::: Data provided :::
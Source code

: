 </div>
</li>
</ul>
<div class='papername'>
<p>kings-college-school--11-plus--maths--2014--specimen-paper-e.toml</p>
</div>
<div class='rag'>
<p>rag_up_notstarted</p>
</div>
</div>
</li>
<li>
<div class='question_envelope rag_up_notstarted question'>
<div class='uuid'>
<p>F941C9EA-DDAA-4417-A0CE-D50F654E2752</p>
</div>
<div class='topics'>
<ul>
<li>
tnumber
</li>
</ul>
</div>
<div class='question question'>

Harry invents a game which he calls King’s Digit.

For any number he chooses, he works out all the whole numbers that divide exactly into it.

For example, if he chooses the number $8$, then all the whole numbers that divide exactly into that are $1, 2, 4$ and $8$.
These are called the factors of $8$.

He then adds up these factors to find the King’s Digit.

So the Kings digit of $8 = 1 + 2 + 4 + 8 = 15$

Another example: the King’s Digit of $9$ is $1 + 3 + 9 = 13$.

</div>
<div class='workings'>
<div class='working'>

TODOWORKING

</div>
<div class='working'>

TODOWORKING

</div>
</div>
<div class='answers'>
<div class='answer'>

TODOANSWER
:::
(Work item): With no line skipped, copy the entries exactly as written.

(Response box):
Source code

: </div>
</li>
</ul>
<div class='papername'>
<p>kings-college-school--11-plus--maths--2014--specimen-paper-e.toml</p>
</div>
<div class='rag'>
<p>rag_up_notstarted</p>
</div>
</div>
</li>
<li>
<div class='question_envelope rag_up_notstarted question'>
<div class='uuid'>
<p>F941C9EA-DDAA-4417-A0CE-D50F654E2752</p>
</div>
<div class='topics'>
<ul>
<li>
tnumber
</li>
</ul>
</div>
<div class='question question'>

Harry invents a game which he calls King’s Digit.

For any number he chooses, he works out all the whole numbers that divide exactly into it.

For example, if he chooses the number $8$, then all the whole numbers that divide exactly into that are $1, 2, 4$ and $8$.
These are called the factors of $8$.

He then adds up these factors to find the King’s Digit.

So the Kings digit of $8 = 1 + 2 + 4 + 8 = 15$

Another example: the King’s Digit of $9$ is $1 + 3 + 9 = 13$.

</div>
<div class='workings'>
<div class='working'>

TODOWORKING

</div>
<div class='working'>

TODOWORKING

</div>
</div>
<div class='answers'>
<div class='answer'>

TODOANSWER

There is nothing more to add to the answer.